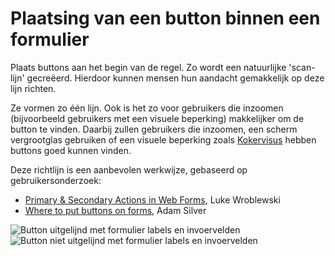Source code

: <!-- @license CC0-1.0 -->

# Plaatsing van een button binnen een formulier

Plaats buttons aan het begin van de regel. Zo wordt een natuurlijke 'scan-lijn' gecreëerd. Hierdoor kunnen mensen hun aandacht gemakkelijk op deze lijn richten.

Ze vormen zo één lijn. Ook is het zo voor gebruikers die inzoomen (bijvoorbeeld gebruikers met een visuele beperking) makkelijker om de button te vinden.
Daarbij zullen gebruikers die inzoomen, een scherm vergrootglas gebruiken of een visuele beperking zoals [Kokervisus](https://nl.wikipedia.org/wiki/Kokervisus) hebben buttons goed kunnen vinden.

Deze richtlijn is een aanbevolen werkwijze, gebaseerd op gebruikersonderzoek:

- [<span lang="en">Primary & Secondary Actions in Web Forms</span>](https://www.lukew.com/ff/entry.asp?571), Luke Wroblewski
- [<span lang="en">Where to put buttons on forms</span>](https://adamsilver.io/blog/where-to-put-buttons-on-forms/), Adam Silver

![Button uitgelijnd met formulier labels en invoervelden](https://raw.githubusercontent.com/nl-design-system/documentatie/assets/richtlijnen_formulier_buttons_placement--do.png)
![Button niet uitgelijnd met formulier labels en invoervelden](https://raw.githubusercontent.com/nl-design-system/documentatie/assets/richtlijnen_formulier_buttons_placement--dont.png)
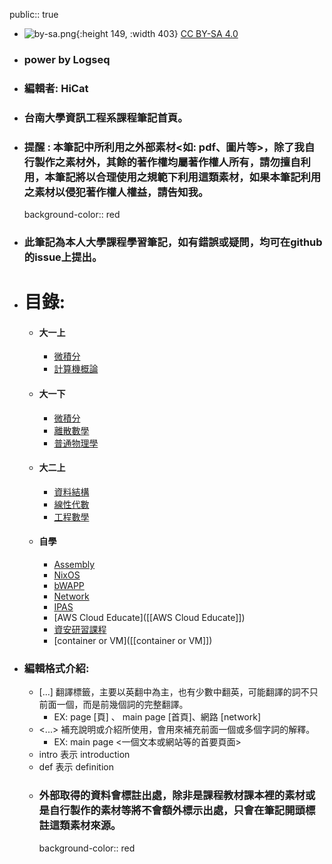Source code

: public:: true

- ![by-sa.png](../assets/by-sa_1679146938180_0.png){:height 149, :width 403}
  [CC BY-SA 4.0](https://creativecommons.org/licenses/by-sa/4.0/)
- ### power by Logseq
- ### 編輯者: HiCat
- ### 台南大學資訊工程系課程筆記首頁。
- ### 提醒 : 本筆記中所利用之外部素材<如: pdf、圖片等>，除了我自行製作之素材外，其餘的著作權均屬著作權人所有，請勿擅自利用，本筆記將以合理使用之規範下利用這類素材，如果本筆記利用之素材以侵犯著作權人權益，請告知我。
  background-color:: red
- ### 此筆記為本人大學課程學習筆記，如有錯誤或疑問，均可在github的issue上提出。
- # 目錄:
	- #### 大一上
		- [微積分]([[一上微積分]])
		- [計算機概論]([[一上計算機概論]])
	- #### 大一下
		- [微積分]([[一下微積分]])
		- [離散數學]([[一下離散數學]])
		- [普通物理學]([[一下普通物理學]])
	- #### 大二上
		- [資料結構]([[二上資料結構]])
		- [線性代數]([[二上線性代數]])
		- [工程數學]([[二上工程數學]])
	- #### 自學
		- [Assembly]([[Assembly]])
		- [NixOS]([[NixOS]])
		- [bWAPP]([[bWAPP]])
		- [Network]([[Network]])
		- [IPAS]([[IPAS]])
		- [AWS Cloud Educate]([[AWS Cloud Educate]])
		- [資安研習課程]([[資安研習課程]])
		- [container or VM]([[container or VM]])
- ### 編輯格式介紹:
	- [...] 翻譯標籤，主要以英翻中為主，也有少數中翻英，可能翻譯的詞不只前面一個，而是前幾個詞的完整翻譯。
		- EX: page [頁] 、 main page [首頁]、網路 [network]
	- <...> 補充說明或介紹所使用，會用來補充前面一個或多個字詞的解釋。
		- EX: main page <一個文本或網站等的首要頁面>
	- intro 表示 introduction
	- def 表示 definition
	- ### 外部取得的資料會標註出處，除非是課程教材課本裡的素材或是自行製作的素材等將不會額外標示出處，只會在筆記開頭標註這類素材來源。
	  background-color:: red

□ □ □ □ □ □ □

## [Your objective]
Please return the whole listing exactly. Do not copy its images.

## [Expected answer]
Source code

: <!-- @license CC0-1.0 -->

# Plaatsing van een button binnen een formulier

Plaats buttons aan het begin van de regel. Zo wordt een natuurlijke 'scan-lijn' gecreëerd. Hierdoor kunnen mensen hun aandacht gemakkelijk op deze lijn richten.

Ze vormen zo één lijn. Ook is het zo voor gebruikers die inzoomen (bijvoorbeeld gebruikers met een visuele beperking) makkelijker om de button te vinden.
Daarbij zullen gebruikers die inzoomen, een scherm vergrootglas gebruiken of een visuele beperking zoals [Kokervisus](https://nl.wikipedia.org/wiki/Kokervisus) hebben buttons goed kunnen vinden.

Deze richtlijn is een aanbevolen werkwijze, gebaseerd op gebruikersonderzoek:

- [<span lang="en">Primary & Secondary Actions in Web Forms</span>](https://www.lukew.com/ff/entry.asp?571), Luke Wroblewski
- [<span lang="en">Where to put buttons on forms</span>](https://adamsilver.io/blog/where-to-put-buttons-on-forms/), Adam Silver

![Button uitgelijnd met formulier labels en invoervelden](https://raw.githubusercontent.com/nl-design-system/documentatie/assets/richtlijnen_formulier_buttons_placement--do.png)
![Button niet uitgelijnd met formulier labels en invoervelden](https://raw.githubusercontent.com/nl-design-system/documentatie/assets/richtlijnen_formulier_buttons_placement--dont.png)
Source code

: public:: true

- ![by-sa.png](../assets/by-sa_1679146938180_0.png){:height 149, :width 403}
  [CC BY-SA 4.0](https://creativecommons.org/licenses/by-sa/4.0/)
- ### power by Logseq
- ### 編輯者: HiCat
- ### 台南大學資訊工程系課程筆記首頁。
- ### 提醒 : 本筆記中所利用之外部素材<如: pdf、圖片等>，除了我自行製作之素材外，其餘的著作權均屬著作權人所有，請勿擅自利用，本筆記將以合理使用之規範下利用這類素材，如果本筆記利用之素材以侵犯著作權人權益，請告知我。
  background-color:: red
- ### 此筆記為本人大學課程學習筆記，如有錯誤或疑問，均可在github的issue上提出。
- # 目錄:
	- #### 大一上
		- [微積分]([[一上微積分]])
		- [計算機概論]([[一上計算機概論]])
	- #### 大一下
		- [微積分]([[一下微積分]])
		- [離散數學]([[一下離散數學]])
		- [普通物理學]([[一下普通物理學]])
	- #### 大二上
		- [資料結構]([[二上資料結構]])
		- [線性代數]([[二上線性代數]])
		- [工程數學]([[二上工程數學]])
	- #### 自學
		- [Assembly]([[Assembly]])
		- [NixOS]([[NixOS]])
		- [bWAPP]([[bWAPP]])
		- [Network]([[Network]])
		- [IPAS]([[IPAS]])
		- [AWS Cloud Educate]([[AWS Cloud Educate]])
		- [資安研習課程]([[資安研習課程]])
		- [container or VM]([[container or VM]])
- ### 編輯格式介紹:
	- [...] 翻譯標籤，主要以英翻中為主，也有少數中翻英，可能翻譯的詞不只前面一個，而是前幾個詞的完整翻譯。
		- EX: page [頁] 、 main page [首頁]、網路 [network]
	- <...> 補充說明或介紹所使用，會用來補充前面一個或多個字詞的解釋。
		- EX: main page <一個文本或網站等的首要頁面>
	- intro 表示 introduction
	- def 表示 definition
	- ### 外部取得的資料會標註出處，除非是課程教材課本裡的素材或是自行製作的素材等將不會額外標示出處，只會在筆記開頭標註這類素材來源。
	  background-color:: red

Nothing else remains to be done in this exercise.